--- Task brief ---
Keep only the lines of the data below that contain "inside", and copy them.

Stored items from a collection:
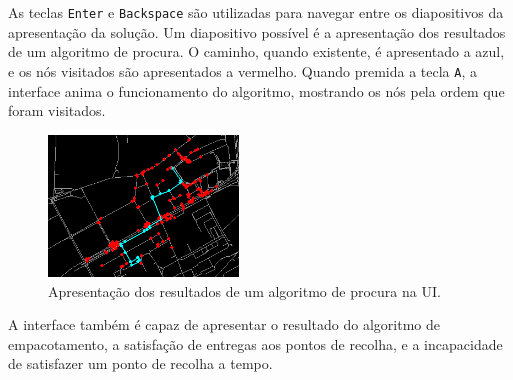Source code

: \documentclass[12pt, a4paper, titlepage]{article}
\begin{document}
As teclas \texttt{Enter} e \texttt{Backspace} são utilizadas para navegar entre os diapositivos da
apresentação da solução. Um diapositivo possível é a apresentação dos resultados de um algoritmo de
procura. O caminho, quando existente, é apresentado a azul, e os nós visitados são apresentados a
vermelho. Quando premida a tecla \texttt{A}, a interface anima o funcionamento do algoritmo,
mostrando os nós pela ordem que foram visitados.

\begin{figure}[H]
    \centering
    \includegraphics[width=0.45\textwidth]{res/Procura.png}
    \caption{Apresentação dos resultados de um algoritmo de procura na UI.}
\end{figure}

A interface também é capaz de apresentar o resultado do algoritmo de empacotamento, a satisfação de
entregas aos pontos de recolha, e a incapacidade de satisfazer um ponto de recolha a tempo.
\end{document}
---
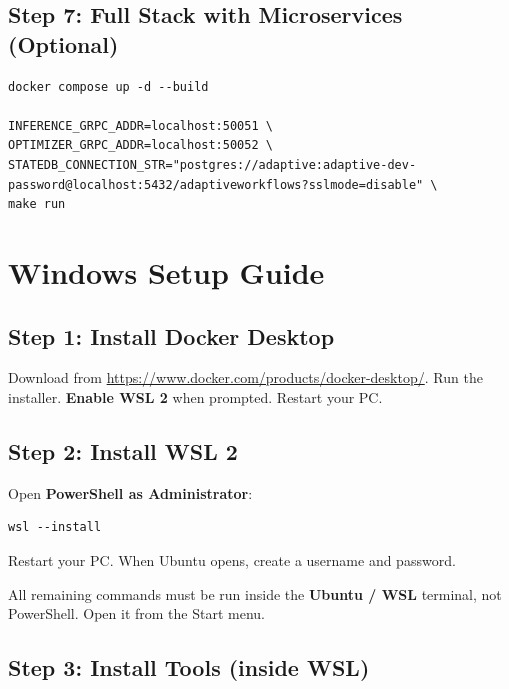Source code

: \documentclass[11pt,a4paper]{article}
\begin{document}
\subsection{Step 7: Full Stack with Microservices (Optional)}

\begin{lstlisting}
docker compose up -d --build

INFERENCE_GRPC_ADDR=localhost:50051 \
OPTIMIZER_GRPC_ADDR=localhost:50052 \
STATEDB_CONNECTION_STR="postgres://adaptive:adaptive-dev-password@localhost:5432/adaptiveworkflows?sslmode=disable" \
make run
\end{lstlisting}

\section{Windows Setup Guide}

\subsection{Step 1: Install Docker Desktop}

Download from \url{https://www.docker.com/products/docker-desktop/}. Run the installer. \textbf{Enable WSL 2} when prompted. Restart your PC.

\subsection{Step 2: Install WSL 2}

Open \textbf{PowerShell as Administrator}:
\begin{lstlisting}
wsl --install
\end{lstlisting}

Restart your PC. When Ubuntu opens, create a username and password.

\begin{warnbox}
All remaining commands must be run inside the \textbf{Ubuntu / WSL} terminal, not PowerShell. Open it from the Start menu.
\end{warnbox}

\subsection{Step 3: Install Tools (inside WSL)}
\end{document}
==
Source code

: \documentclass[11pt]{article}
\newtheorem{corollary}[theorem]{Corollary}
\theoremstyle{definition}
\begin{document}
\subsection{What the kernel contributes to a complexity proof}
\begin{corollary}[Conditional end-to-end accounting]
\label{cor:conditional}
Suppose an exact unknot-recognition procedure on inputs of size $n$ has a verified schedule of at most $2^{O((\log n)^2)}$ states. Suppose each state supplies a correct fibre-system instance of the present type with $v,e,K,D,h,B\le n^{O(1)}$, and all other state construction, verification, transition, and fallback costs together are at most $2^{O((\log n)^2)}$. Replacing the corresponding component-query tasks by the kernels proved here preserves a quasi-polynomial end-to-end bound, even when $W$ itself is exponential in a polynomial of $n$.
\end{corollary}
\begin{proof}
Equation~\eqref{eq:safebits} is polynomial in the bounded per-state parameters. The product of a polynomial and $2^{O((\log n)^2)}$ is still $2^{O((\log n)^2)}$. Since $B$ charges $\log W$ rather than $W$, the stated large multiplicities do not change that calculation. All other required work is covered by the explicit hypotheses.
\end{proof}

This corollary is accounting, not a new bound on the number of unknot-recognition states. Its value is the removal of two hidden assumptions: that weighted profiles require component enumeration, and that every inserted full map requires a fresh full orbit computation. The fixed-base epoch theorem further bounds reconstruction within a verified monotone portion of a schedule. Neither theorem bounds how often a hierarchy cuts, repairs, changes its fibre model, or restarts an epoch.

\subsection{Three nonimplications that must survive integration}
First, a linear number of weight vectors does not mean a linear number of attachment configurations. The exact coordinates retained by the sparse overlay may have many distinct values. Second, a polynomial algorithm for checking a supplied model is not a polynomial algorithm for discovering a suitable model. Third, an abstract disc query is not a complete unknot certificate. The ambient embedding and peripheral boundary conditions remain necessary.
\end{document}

--- Solution to this problem ---
All remaining commands must be run inside the \textbf{Ubuntu / WSL} terminal, not PowerShell. Open it from the Start menu.
\subsection{Step 3: Install Tools (inside WSL)}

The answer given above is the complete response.